Esa mañana, Rico se puso sus zapatillas especiales para correr en plena naturaleza y un gorro como los que llevan los campesinos de los altiplanos andinos y, con los cascos de música debajo de este, se encaminó a trote lento hacia el sendero de gran recorrido, que comenzaba justo más allá del supermercado, a doscientos metros de su casa.

La persistente niebla vagaba por el desierto aparcamiento del supermercado en torno a las hileras de carros abandonados. Una vez en el sendero, Rico amplió las zancadas. Tras él, las campanas de la iglesia dieron las ocho. Tuvo la sensación de que su sonido le llegaba amortiguado a través de varias capas de guata.
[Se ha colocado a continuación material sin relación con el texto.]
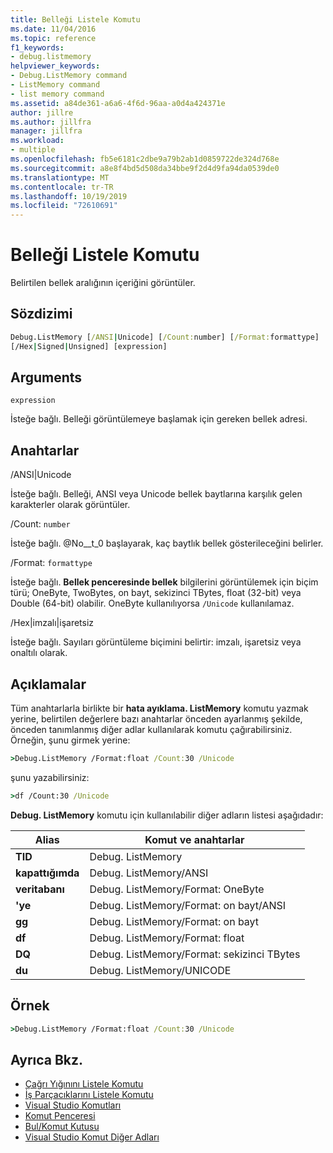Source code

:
 ```yaml
---
title: Belleği Listele Komutu
ms.date: 11/04/2016
ms.topic: reference
f1_keywords:
- debug.listmemory
helpviewer_keywords:
- Debug.ListMemory command
- ListMemory command
- list memory command
ms.assetid: a84de361-a6a6-4f6d-96aa-a0d4a424371e
author: jillre
ms.author: jillfra
manager: jillfra
ms.workload:
- multiple
ms.openlocfilehash: fb5e6181c2dbe9a79b2ab1d0859722de324d768e
ms.sourcegitcommit: a8e8f4bd5d508da34bbe9f2d4d9fa94da0539de0
ms.translationtype: MT
ms.contentlocale: tr-TR
ms.lasthandoff: 10/19/2019
ms.locfileid: "72610691"
---
```

# <a name="list-memory-command"></a>Belleği Listele Komutu
Belirtilen bellek aralığının içeriğini görüntüler.

## <a name="syntax"></a>Sözdizimi

```cmd
Debug.ListMemory [/ANSI|Unicode] [/Count:number] [/Format:formattype]
[/Hex|Signed|Unsigned] [expression]
```

## <a name="arguments"></a>Arguments
`expression`

İsteğe bağlı. Belleği görüntülemeye başlamak için gereken bellek adresi.

## <a name="switches"></a>Anahtarlar
/ANSI&#124;Unicode

İsteğe bağlı. Belleği, ANSI veya Unicode bellek baytlarına karşılık gelen karakterler olarak görüntüler.

/Count: `number`

İsteğe bağlı. @No__t_0 başlayarak, kaç baytlık bellek gösterileceğini belirler.

/Format: `formattype`

İsteğe bağlı. **Bellek penceresinde bellek** bilgilerini görüntülemek için biçim türü; OneByte, TwoBytes, on bayt, sekizinci TBytes, float (32-bit) veya Double (64-bit) olabilir. OneByte kullanılıyorsa `/Unicode` kullanılamaz.

/Hex&#124;imzalı&#124;işaretsiz

İsteğe bağlı. Sayıları görüntüleme biçimini belirtir: imzalı, işaretsiz veya onaltılı olarak.

## <a name="remarks"></a>Açıklamalar
Tüm anahtarlarla birlikte bir **hata ayıklama. ListMemory** komutu yazmak yerine, belirtilen değerlere bazı anahtarlar önceden ayarlanmış şekilde, önceden tanımlanmış diğer adlar kullanılarak komutu çağırabilirsiniz. Örneğin, şunu girmek yerine:

```cmd
>Debug.ListMemory /Format:float /Count:30 /Unicode
```

şunu yazabilirsiniz:

```cmd
>df /Count:30 /Unicode
```

**Debug. ListMemory** komutu için kullanılabilir diğer adların listesi aşağıdadır:

|Alias|Komut ve anahtarlar|
|-----------| - |
|**TID**|Debug. ListMemory|
|**kapattığımda**|Debug. ListMemory/ANSI|
|**veritabanı**|Debug. ListMemory/Format: OneByte|
|**'ye**|Debug. ListMemory/Format: on bayt/ANSI|
|**gg**|Debug. ListMemory/Format: on bayt|
|**df**|Debug. ListMemory/Format: float|
|**DQ**|Debug. ListMemory/Format: sekizinci TBytes|
|**du**|Debug. ListMemory/UNICODE|

## <a name="example"></a>Örnek

```cmd
>Debug.ListMemory /Format:float /Count:30 /Unicode
```

## <a name="see-also"></a>Ayrıca Bkz.

- [Çağrı Yığınını Listele Komutu](../../ide/reference/list-call-stack-command.md)
- [İş Parçacıklarını Listele Komutu](../../ide/reference/list-threads-command.md)
- [Visual Studio Komutları](../../ide/reference/visual-studio-commands.md)
- [Komut Penceresi](../../ide/reference/command-window.md)
- [Bul/Komut Kutusu](../../ide/find-command-box.md)
- [Visual Studio Komut Diğer Adları](../../ide/reference/visual-studio-command-aliases.md)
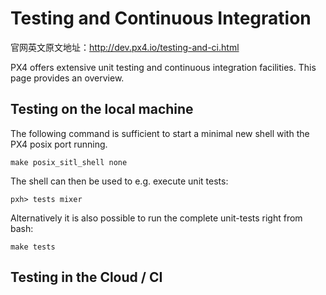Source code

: # Testing and Continuous Integration

官网英文原文地址：http://dev.px4.io/testing-and-ci.html

PX4 offers extensive unit testing and continuous integration facilities. This page provides an overview.

## Testing on the local machine

The following command is sufficient to start a minimal new shell with the PX4 posix port running.

```
make posix_sitl_shell none
```

The shell can then be used to e.g. execute unit tests:

```
pxh> tests mixer
```

Alternatively it is also possible to run the complete unit-tests right from bash:

```
make tests
```

## Testing in the Cloud / CI



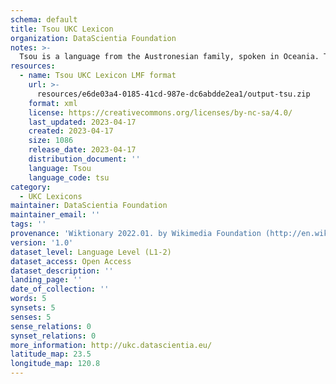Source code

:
```yaml
---
schema: default
title: Tsou UKC Lexicon
organization: DataScientia Foundation
notes: >-
  Tsou is a language from the Austronesian family, spoken in Oceania. The UKC Lexicon of Tsou is represented as a lexico-semantic network. It consists of words, word senses, synsets, as well as sense-level and synset-level relationships.
resources:
  - name: Tsou UKC Lexicon LMF format
    url: >-
      resources/e6de03a4-0185-41cd-987e-dc6abdde2ea1/output-tsu.zip
    format: xml
    license: https://creativecommons.org/licenses/by-nc-sa/4.0/
    last_updated: 2023-04-17
    created: 2023-04-17
    size: 1086
    release_date: 2023-04-17
    distribution_document: ''
    language: Tsou
    language_code: tsu
category:
  - UKC Lexicons
maintainer: DataScientia Foundation
maintainer_email: ''
tags: ''
provenance: 'Wiktionary 2022.01. by Wikimedia Foundation (http://en.wiktionary.org); Princeton WordNet 2.1 by Princeton University (https://wordnet.princeton.edu)'
version: '1.0'
dataset_level: Language Level (L1-2)
dataset_access: Open Access
dataset_description: ''
landing_page: ''
date_of_collection: ''
words: 5
synsets: 5
senses: 5
sense_relations: 0
synset_relations: 0
more_information: http://ukc.datascientia.eu/
latitude_map: 23.5
longitude_map: 120.8
---
```

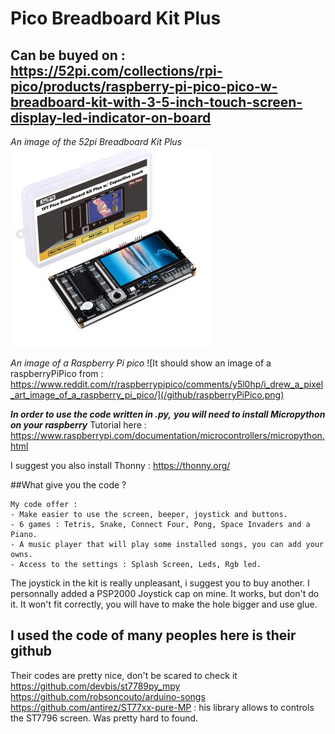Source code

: # Pico Breadboard Kit Plus
## Can be buyed on : https://52pi.com/collections/rpi-pico/products/raspberry-pi-pico-pico-w-breadboard-kit-with-3-5-inch-touch-screen-display-led-indicator-on-board

*An image of the 52pi Breadboard Kit Plus*
![It should show an image of a raspberryPiPico from :](/github/52piBreadboardKit.png)

*An image of a Raspberry Pi pico*
![It should show an image of a raspberryPiPico from : https://www.reddit.com/r/raspberrypipico/comments/y5l0hp/i_drew_a_pixel_art_image_of_a_raspberry_pi_pico/](/github/raspberryPiPico.png)


***In order to use the code written in .py,***
***you will need to install Micropython on your raspberry***
Tutorial here : https://www.raspberrypi.com/documentation/microcontrollers/micropython.html

I suggest you also install Thonny : https://thonny.org/

##What give you the code ?
```
My code offer :
- Make easier to use the screen, beeper, joystick and buttons.
- 6 games : Tetris, Snake, Connect Four, Pong, Space Invaders and a Piano.
- A music player that will play some installed songs, you can add your owns.
- Access to the settings : Splash Screen, Leds, Rgb led.
```

The joystick in the kit is really unpleasant, i suggest you to buy another.
I personnally added a PSP2000 Joystick cap on mine.
It works, but don't do it. It won't fit correctly, you will have to make the hole bigger and use glue.

## I used the code of many peoples here is their github
Their codes are pretty nice, don't be scared to check it
https://github.com/devbis/st7789py_mpy
https://github.com/robsoncouto/arduino-songs
https://github.com/antirez/ST77xx-pure-MP : his library allows to controls the ST7796 screen. Was pretty hard to found.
Debía extremar la vigilancia para no torcerse los tobillos en aquel suelo irregular plagado de raíces y grandes piedras. Después de dos kilómetros de trayecto casi plano en paralelo al ruidoso torrente, que atravesó varias veces por los sólidos puentecillos hechos con costeros de pino, la pendiente se acentuó y sintió la tensión de las pantorrillas a causa del esfuerzo. Entre la bruma, algo menos densa, divisó el puente metálico que franqueaba el torrente un poco más arriba, en el punto en que se precipitaba en una rugiente cascada. Era la parte más ardua del recorrido. Una vez allá, el terreno se volvería de nuevo casi plano. Levantando la cabeza mientras dosificaba el esfuerzo, advirtió algo que colgaba del puente, un saco o un objeto voluminoso, sujeto a la placa del tablero metálico.